Risen was subpoenaed twice to testify about his sources. The first grand jury was was dissolved before he could be forced to testify. For reasons that have not been revealed, U.S. District Court Judge Leonie Brinkema quashed the second subpoena last year.
ABC News reported Risen’s affidavit claims that the government monitored his ingoing and outgoing phone calls to expose his confidential sources.
“I believe that the efforts to target me have continued under the Obama administration, which has been aggressively investigating whistleblowers and reporters in a way that will have a chilling effect on freedom of the press in the United States,” Risen said.

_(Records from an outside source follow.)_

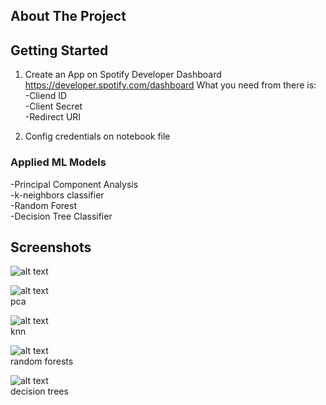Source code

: ## About The Project

<!-- GETTING STARTED -->
## Getting Started

1. Create an App on Spotify Developer Dashboard
https://developer.spotify.com/dashboard
What you need from there is:  
  -Cliend ID  
  -Client Secret  
  -Redirect URI  

2. Config credentials on notebook file

### Applied ML Models  
  -Principal Component Analysis  
  -k-neighbors classifier  
  -Random Forest  
  -Decision Tree Classifier  

## Screenshots
  ![alt text](https://github.com/cankurttekin/spotify-song-recommender/blob/main/screenshots/playlist_dataframe.png)  
  
  ![alt text](https://github.com/cankurttekin/spotify-song-recommender/blob/main/screenshots/pca.png)  
  pca
  
  ![alt text](https://github.com/cankurttekin/spotify-song-recommender/blob/main/screenshots/knn.png)  
  knn
  
  ![alt text](https://github.com/cankurttekin/spotify-song-recommender/blob/main/screenshots/rf.png)  
  random forests
  
  ![alt text](https://github.com/cankurttekin/spotify-song-recommender/blob/main/screenshots/dc.png)  
  decision trees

Early this year, authorities arrested former CIA officer Jeffrey Sterling and charged him with six counts of unauthorized disclosure of national defense information and one count of unlawfully keeping national defense information, mail fraud, unauthorized conveyance of government property and obstructing justice.
The U.S. Justice Department subpoenaed Risen in May to testify at the criminal trial of Sterling, who was allegedly cited in Risen’s 2006 book.
The Justice Deparment claimed that Risen should be compelled to provide information “like any other citizen” and that he was not “being harassed in order to disrupt his relationship with confidential news sources.”